> Dataset extract
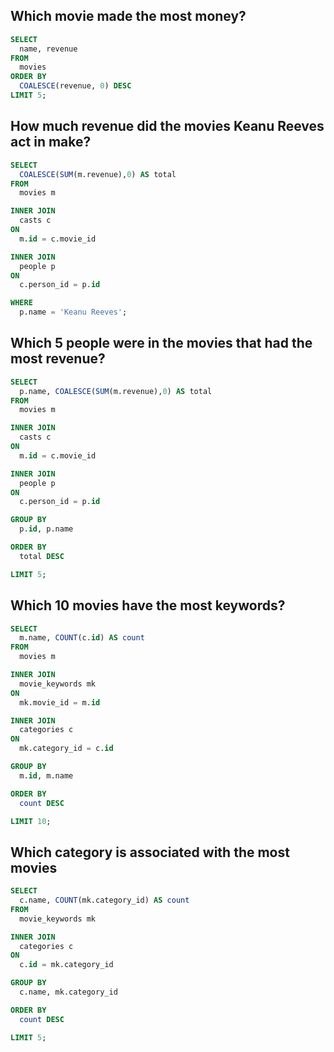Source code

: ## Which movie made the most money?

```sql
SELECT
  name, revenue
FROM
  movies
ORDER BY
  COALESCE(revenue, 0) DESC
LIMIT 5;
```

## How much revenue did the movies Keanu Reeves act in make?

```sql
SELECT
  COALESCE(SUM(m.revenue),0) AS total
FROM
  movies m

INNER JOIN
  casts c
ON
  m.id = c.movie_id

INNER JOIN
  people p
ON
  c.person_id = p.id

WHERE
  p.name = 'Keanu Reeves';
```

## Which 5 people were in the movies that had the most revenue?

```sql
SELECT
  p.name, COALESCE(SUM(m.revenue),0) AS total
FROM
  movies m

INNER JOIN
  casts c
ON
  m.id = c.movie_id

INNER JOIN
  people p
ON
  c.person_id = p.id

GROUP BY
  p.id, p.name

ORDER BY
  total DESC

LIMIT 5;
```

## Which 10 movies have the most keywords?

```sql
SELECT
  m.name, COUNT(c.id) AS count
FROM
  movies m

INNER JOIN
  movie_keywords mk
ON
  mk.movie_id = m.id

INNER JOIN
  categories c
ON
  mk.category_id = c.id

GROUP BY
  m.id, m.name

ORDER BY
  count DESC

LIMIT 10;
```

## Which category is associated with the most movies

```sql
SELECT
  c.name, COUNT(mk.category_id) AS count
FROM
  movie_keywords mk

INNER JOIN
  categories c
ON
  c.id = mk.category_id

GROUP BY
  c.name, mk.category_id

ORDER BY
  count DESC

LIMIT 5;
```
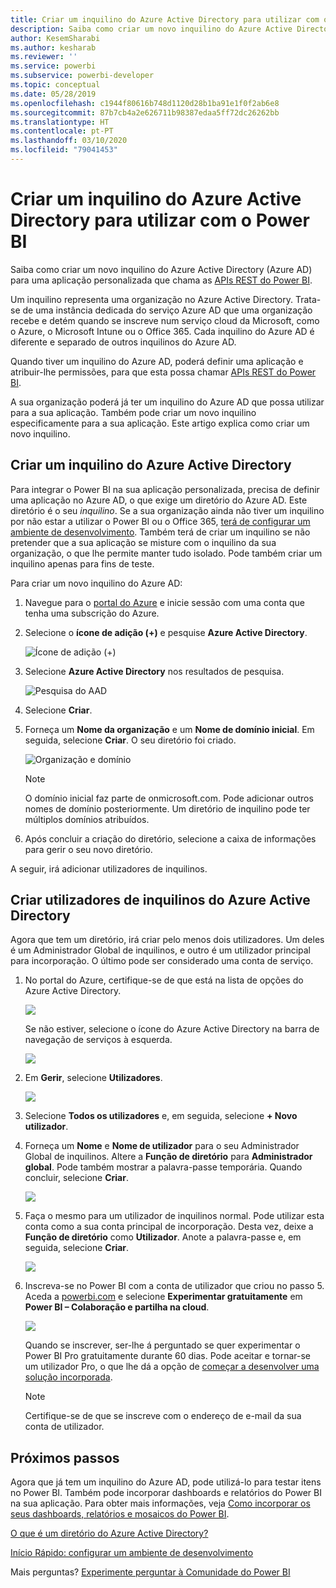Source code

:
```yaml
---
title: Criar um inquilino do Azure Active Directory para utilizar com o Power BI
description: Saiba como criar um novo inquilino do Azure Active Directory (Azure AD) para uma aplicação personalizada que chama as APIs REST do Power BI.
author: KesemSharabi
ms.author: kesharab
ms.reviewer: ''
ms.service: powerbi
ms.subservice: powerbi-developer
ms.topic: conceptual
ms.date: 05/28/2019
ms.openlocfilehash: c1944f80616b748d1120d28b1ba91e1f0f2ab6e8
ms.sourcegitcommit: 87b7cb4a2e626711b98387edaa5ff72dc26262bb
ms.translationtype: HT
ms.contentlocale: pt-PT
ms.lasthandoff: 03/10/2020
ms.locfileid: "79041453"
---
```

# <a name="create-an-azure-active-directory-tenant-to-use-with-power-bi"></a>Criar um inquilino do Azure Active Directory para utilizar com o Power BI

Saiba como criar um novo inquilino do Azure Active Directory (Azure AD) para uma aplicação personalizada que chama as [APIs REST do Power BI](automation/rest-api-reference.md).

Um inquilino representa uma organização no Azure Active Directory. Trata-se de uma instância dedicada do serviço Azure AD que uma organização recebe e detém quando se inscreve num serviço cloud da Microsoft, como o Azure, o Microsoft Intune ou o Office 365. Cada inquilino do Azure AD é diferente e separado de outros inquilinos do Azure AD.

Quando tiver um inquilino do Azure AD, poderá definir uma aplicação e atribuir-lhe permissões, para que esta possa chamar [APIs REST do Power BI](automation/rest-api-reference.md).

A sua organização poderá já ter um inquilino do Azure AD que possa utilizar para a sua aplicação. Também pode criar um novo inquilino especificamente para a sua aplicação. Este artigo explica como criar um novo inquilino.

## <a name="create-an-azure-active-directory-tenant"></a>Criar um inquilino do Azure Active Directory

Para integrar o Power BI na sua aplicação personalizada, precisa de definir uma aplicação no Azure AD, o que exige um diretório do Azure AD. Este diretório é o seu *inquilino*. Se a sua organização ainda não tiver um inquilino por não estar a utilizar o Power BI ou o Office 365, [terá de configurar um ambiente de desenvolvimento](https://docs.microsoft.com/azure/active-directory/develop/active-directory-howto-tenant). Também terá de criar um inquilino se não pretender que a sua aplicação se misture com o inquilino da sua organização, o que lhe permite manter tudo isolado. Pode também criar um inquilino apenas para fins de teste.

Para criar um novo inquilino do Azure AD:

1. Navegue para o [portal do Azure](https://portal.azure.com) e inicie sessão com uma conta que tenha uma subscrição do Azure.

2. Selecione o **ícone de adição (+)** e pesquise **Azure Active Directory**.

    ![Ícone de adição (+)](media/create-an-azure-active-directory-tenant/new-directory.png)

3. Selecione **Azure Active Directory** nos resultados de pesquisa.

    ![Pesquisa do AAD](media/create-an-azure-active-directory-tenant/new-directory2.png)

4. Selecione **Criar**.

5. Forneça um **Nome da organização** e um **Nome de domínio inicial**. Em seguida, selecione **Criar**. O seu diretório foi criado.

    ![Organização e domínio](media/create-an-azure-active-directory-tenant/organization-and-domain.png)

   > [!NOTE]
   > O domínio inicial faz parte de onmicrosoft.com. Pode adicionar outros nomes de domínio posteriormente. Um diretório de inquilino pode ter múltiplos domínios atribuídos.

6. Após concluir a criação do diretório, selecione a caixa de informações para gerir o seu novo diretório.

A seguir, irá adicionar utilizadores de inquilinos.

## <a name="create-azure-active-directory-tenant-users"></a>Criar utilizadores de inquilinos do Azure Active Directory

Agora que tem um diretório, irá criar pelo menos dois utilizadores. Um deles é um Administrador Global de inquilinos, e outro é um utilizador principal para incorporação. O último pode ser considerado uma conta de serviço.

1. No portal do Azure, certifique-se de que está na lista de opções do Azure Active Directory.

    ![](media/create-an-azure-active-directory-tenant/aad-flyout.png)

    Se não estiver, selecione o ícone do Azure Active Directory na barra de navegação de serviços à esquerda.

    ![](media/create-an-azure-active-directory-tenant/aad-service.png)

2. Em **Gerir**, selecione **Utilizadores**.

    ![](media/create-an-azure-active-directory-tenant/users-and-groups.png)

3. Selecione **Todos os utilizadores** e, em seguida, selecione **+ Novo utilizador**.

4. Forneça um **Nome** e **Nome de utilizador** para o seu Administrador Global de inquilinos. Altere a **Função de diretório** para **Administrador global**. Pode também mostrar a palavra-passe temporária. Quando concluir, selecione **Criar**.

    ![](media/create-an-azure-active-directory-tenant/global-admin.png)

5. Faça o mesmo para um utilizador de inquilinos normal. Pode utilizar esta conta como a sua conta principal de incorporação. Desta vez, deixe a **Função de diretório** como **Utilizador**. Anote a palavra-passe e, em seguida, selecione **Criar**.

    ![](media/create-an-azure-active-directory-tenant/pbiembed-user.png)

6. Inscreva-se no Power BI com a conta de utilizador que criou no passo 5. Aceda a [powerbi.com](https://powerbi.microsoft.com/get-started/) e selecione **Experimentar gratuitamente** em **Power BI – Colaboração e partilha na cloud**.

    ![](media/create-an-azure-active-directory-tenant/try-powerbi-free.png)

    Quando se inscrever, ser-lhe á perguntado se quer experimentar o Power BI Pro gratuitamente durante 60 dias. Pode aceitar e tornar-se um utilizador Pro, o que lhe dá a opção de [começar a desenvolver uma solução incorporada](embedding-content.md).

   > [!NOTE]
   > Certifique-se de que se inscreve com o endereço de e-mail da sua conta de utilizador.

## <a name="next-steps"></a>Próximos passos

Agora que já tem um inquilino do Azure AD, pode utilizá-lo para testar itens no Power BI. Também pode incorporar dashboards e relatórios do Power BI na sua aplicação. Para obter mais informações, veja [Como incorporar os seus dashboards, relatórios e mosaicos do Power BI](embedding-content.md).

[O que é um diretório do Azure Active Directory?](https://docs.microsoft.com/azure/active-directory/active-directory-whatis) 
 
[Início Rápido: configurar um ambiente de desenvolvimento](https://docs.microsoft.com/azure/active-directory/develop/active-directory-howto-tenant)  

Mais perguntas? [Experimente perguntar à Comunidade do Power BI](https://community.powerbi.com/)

> About this exercise
Pictures aside, retype the entries above exactly as they are.

> Reply to the task
Source code

: ## Which movie made the most money?

```sql
SELECT
  name, revenue
FROM
  movies
ORDER BY
  COALESCE(revenue, 0) DESC
LIMIT 5;
```

## How much revenue did the movies Keanu Reeves act in make?

```sql
SELECT
  COALESCE(SUM(m.revenue),0) AS total
FROM
  movies m

INNER JOIN
  casts c
ON
  m.id = c.movie_id

INNER JOIN
  people p
ON
  c.person_id = p.id

WHERE
  p.name = 'Keanu Reeves';
```

## Which 5 people were in the movies that had the most revenue?

```sql
SELECT
  p.name, COALESCE(SUM(m.revenue),0) AS total
FROM
  movies m

INNER JOIN
  casts c
ON
  m.id = c.movie_id

INNER JOIN
  people p
ON
  c.person_id = p.id

GROUP BY
  p.id, p.name

ORDER BY
  total DESC

LIMIT 5;
```

## Which 10 movies have the most keywords?

```sql
SELECT
  m.name, COUNT(c.id) AS count
FROM
  movies m

INNER JOIN
  movie_keywords mk
ON
  mk.movie_id = m.id

INNER JOIN
  categories c
ON
  mk.category_id = c.id

GROUP BY
  m.id, m.name

ORDER BY
  count DESC

LIMIT 10;
```

## Which category is associated with the most movies

```sql
SELECT
  c.name, COUNT(mk.category_id) AS count
FROM
  movie_keywords mk

INNER JOIN
  categories c
ON
  c.id = mk.category_id

GROUP BY
  c.name, mk.category_id

ORDER BY
  count DESC

LIMIT 5;
```
Source code

:
```yaml
---
title: Criar um inquilino do Azure Active Directory para utilizar com o Power BI
description: Saiba como criar um novo inquilino do Azure Active Directory (Azure AD) para uma aplicação personalizada que chama as APIs REST do Power BI.
author: KesemSharabi
ms.author: kesharab
ms.reviewer: ''
ms.service: powerbi
ms.subservice: powerbi-developer
ms.topic: conceptual
ms.date: 05/28/2019
ms.openlocfilehash: c1944f80616b748d1120d28b1ba91e1f0f2ab6e8
ms.sourcegitcommit: 87b7cb4a2e626711b98387edaa5ff72dc26262bb
ms.translationtype: HT
ms.contentlocale: pt-PT
ms.lasthandoff: 03/10/2020
ms.locfileid: "79041453"
---
```

# <a name="create-an-azure-active-directory-tenant-to-use-with-power-bi"></a>Criar um inquilino do Azure Active Directory para utilizar com o Power BI

Saiba como criar um novo inquilino do Azure Active Directory (Azure AD) para uma aplicação personalizada que chama as [APIs REST do Power BI](automation/rest-api-reference.md).

Um inquilino representa uma organização no Azure Active Directory. Trata-se de uma instância dedicada do serviço Azure AD que uma organização recebe e detém quando se inscreve num serviço cloud da Microsoft, como o Azure, o Microsoft Intune ou o Office 365. Cada inquilino do Azure AD é diferente e separado de outros inquilinos do Azure AD.

Quando tiver um inquilino do Azure AD, poderá definir uma aplicação e atribuir-lhe permissões, para que esta possa chamar [APIs REST do Power BI](automation/rest-api-reference.md).

A sua organização poderá já ter um inquilino do Azure AD que possa utilizar para a sua aplicação. Também pode criar um novo inquilino especificamente para a sua aplicação. Este artigo explica como criar um novo inquilino.

## <a name="create-an-azure-active-directory-tenant"></a>Criar um inquilino do Azure Active Directory

Para integrar o Power BI na sua aplicação personalizada, precisa de definir uma aplicação no Azure AD, o que exige um diretório do Azure AD. Este diretório é o seu *inquilino*. Se a sua organização ainda não tiver um inquilino por não estar a utilizar o Power BI ou o Office 365, [terá de configurar um ambiente de desenvolvimento](https://docs.microsoft.com/azure/active-directory/develop/active-directory-howto-tenant). Também terá de criar um inquilino se não pretender que a sua aplicação se misture com o inquilino da sua organização, o que lhe permite manter tudo isolado. Pode também criar um inquilino apenas para fins de teste.

Para criar um novo inquilino do Azure AD:

1. Navegue para o [portal do Azure](https://portal.azure.com) e inicie sessão com uma conta que tenha uma subscrição do Azure.

2. Selecione o **ícone de adição (+)** e pesquise **Azure Active Directory**.

    ![Ícone de adição (+)](media/create-an-azure-active-directory-tenant/new-directory.png)

3. Selecione **Azure Active Directory** nos resultados de pesquisa.

    ![Pesquisa do AAD](media/create-an-azure-active-directory-tenant/new-directory2.png)

4. Selecione **Criar**.

5. Forneça um **Nome da organização** e um **Nome de domínio inicial**. Em seguida, selecione **Criar**. O seu diretório foi criado.

    ![Organização e domínio](media/create-an-azure-active-directory-tenant/organization-and-domain.png)

   > [!NOTE]
   > O domínio inicial faz parte de onmicrosoft.com. Pode adicionar outros nomes de domínio posteriormente. Um diretório de inquilino pode ter múltiplos domínios atribuídos.

6. Após concluir a criação do diretório, selecione a caixa de informações para gerir o seu novo diretório.

A seguir, irá adicionar utilizadores de inquilinos.

## <a name="create-azure-active-directory-tenant-users"></a>Criar utilizadores de inquilinos do Azure Active Directory

Agora que tem um diretório, irá criar pelo menos dois utilizadores. Um deles é um Administrador Global de inquilinos, e outro é um utilizador principal para incorporação. O último pode ser considerado uma conta de serviço.

1. No portal do Azure, certifique-se de que está na lista de opções do Azure Active Directory.

    ![](media/create-an-azure-active-directory-tenant/aad-flyout.png)

    Se não estiver, selecione o ícone do Azure Active Directory na barra de navegação de serviços à esquerda.

    ![](media/create-an-azure-active-directory-tenant/aad-service.png)

2. Em **Gerir**, selecione **Utilizadores**.

    ![](media/create-an-azure-active-directory-tenant/users-and-groups.png)

3. Selecione **Todos os utilizadores** e, em seguida, selecione **+ Novo utilizador**.

4. Forneça um **Nome** e **Nome de utilizador** para o seu Administrador Global de inquilinos. Altere a **Função de diretório** para **Administrador global**. Pode também mostrar a palavra-passe temporária. Quando concluir, selecione **Criar**.

    ![](media/create-an-azure-active-directory-tenant/global-admin.png)

5. Faça o mesmo para um utilizador de inquilinos normal. Pode utilizar esta conta como a sua conta principal de incorporação. Desta vez, deixe a **Função de diretório** como **Utilizador**. Anote a palavra-passe e, em seguida, selecione **Criar**.

    ![](media/create-an-azure-active-directory-tenant/pbiembed-user.png)

6. Inscreva-se no Power BI com a conta de utilizador que criou no passo 5. Aceda a [powerbi.com](https://powerbi.microsoft.com/get-started/) e selecione **Experimentar gratuitamente** em **Power BI – Colaboração e partilha na cloud**.

    ![](media/create-an-azure-active-directory-tenant/try-powerbi-free.png)

    Quando se inscrever, ser-lhe á perguntado se quer experimentar o Power BI Pro gratuitamente durante 60 dias. Pode aceitar e tornar-se um utilizador Pro, o que lhe dá a opção de [começar a desenvolver uma solução incorporada](embedding-content.md).

   > [!NOTE]
   > Certifique-se de que se inscreve com o endereço de e-mail da sua conta de utilizador.

## <a name="next-steps"></a>Próximos passos

Agora que já tem um inquilino do Azure AD, pode utilizá-lo para testar itens no Power BI. Também pode incorporar dashboards e relatórios do Power BI na sua aplicação. Para obter mais informações, veja [Como incorporar os seus dashboards, relatórios e mosaicos do Power BI](embedding-content.md).

[O que é um diretório do Azure Active Directory?](https://docs.microsoft.com/azure/active-directory/active-directory-whatis) 
 
[Início Rápido: configurar um ambiente de desenvolvimento](https://docs.microsoft.com/azure/active-directory/develop/active-directory-howto-tenant)  

Mais perguntas? [Experimente perguntar à Comunidade do Power BI](https://community.powerbi.com/)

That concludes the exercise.